Ignored low-priority alerts fuel real enterprise breaches
Intezer has published new research that links a meaningful share of confirmed security incidents to alerts that many enterprise security operations centres treat as low priority.
The company analysed more than 25 million security alerts across live enterprise environments. It said nearly 1% of confirmed incidents originated from alerts that security tools initially labelled as low-severity or informational. The proportion rose to almost 2% for endpoint-related alerts.
Intezer said a typical enterprise generates hundreds of thousands of alerts each year. It estimated that the pattern in its dataset equated to about 50 real threats and potential cyber breaches per organisation per year that may not receive investigation when teams deprioritise low-severity signals.
"Security teams have normalized the idea that some risk must be accepted because it is impossible to investigate everything," said Itai Tevet, CEO and Co-Founder, Intezer. "Our research shows that this acceptance is increasingly misaligned with how modern attacks unfold. When genuine threats consistently emerge from alerts we have trained ourselves to ignore, the definition of acceptable risk needs to be reexamined."
Alert triage
The findings focus on the gap between alert volume and the capacity of security teams to review activity. Intezer framed low-severity and informational alerts as a common casualty of triage when volumes rise faster than staffing and processes.

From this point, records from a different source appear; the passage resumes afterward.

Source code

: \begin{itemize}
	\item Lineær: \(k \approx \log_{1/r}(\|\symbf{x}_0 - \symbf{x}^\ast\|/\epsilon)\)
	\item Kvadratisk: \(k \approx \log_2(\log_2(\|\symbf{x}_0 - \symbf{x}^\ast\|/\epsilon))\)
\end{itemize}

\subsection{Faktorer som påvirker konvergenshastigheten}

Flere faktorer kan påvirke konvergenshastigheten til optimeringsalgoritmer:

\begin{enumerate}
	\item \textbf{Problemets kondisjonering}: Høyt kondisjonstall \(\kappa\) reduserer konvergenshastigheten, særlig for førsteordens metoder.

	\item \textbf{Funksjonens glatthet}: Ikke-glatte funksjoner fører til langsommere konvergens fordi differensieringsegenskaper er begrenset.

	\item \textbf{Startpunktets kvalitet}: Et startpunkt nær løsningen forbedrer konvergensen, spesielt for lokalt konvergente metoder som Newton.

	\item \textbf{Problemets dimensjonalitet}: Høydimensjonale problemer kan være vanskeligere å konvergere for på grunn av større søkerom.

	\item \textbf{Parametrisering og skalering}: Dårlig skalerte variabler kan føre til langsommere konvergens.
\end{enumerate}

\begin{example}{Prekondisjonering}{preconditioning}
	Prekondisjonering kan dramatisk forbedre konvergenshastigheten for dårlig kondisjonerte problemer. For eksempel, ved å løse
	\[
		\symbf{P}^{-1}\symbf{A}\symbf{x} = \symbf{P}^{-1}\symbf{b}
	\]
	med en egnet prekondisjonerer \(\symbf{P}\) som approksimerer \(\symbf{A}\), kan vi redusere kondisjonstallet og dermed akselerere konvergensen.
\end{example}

The dataset included alerts across endpoint, cloud, identity, network and phishing telemetry. Intezer said the results showed threats that surfaced from signals commonly treated as acceptable risk, rather than as evidence demanding follow-up.
The company positioned its research around changing attacker behaviour. It said modern intrusions often rely on quiet techniques and incremental access, rather than single noisy events. That approach can reduce the chance that one high-severity alert triggers an immediate investigation.
Endpoint findings
Intezer reported that more than half of all endpoint alerts in the dataset were not automatically mitigated by the endpoint protection product in place. It said almost 9% of those non-mitigated alerts were confirmed as malicious.
It also reported discrepancies between what endpoint security tools recorded and what forensic checks observed. Intezer said 1.6% of alerts that underwent live forensic endpoint scanning showed active compromise even though tools indicated mitigation.
Intezer said its endpoint work included a large number of forensic investigations, including live memory scans. It described this as part of a broader approach that correlated alerts with forensic evidence across a wide set of enterprise telemetry sources.
Cloud and identity
In cloud environments, Intezer said alerts skewed towards defence evasion and persistence techniques. It linked this pattern to attackers seeking long-term access and the abuse of legitimate services. It contrasted that with activity associated with immediate disruption.
For identity telemetry, Intezer said alert volumes were high and signal quality was often low. It reported that location anomalies and impossible travel alerts were rarely malicious. It said only about 2% indicated real compromise.
Intezer attributed false positives in that category to VPN usage, mobile behaviour and overlap between security tools. It said these factors generated legitimate activity that still triggered detection rules.
Phishing shift
The research also described a shift in phishing tactics. Intezer reported that fewer than 6% of malicious phishing emails in its dataset contained attachments.
It said most relied on links, language and the abuse of legitimate services. It cited code sandboxes, cloud file sharing and CAPTCHA mechanisms as examples of services used for evasion.
The company said this style of phishing aligned with broader attacker preferences for low-friction methods that blend into normal user behaviour. It also said the shift created more dependence on browser activity and user interaction, rather than file-based controls alone.
Configuration gaps
Intezer said cloud misconfigurations remained common across the organisations it observed. It reported that most cloud posture findings involved legacy or default configurations, particularly in Amazon S3.
It listed missing encryption, weak access controls and a lack of logging as recurring issues. Intezer presented these as persistent weaknesses rather than short-lived deployment errors.
The research also pointed to continued reliance on perimeter-based assumptions inside corporate networks. Intezer said it observed widespread transmission of credentials and sensitive data over unencrypted internal protocols.
It said that behaviour suggested many organisations still treat internal networks as trusted zones. It contrasted that with zero-trust principles such as encryption in transit and continuous verification.
Scale claims
Intezer said its report drew on security activity observed across its global customer base during 2025. It said the research reviewed alerts associated with 10 million monitored endpoints and identities, 180 million analysed files and telemetry from 7 million IP addresses.
It also said the dataset included 3 million domains and URLs and more than 550,000 phishing emails. Intezer said the dataset covered activity across 206 countries and territories. It said it aggregated and anonymised findings.
Intezer said the findings raised questions for CISOs about current definitions of acceptable risk in alert handling. The company said deeper analysis was necessary for signals that teams historically deprioritised because of volume rather than assessed risk.
"Our research shows that this acceptance is increasingly misaligned with how modern attacks unfold," said Tevet.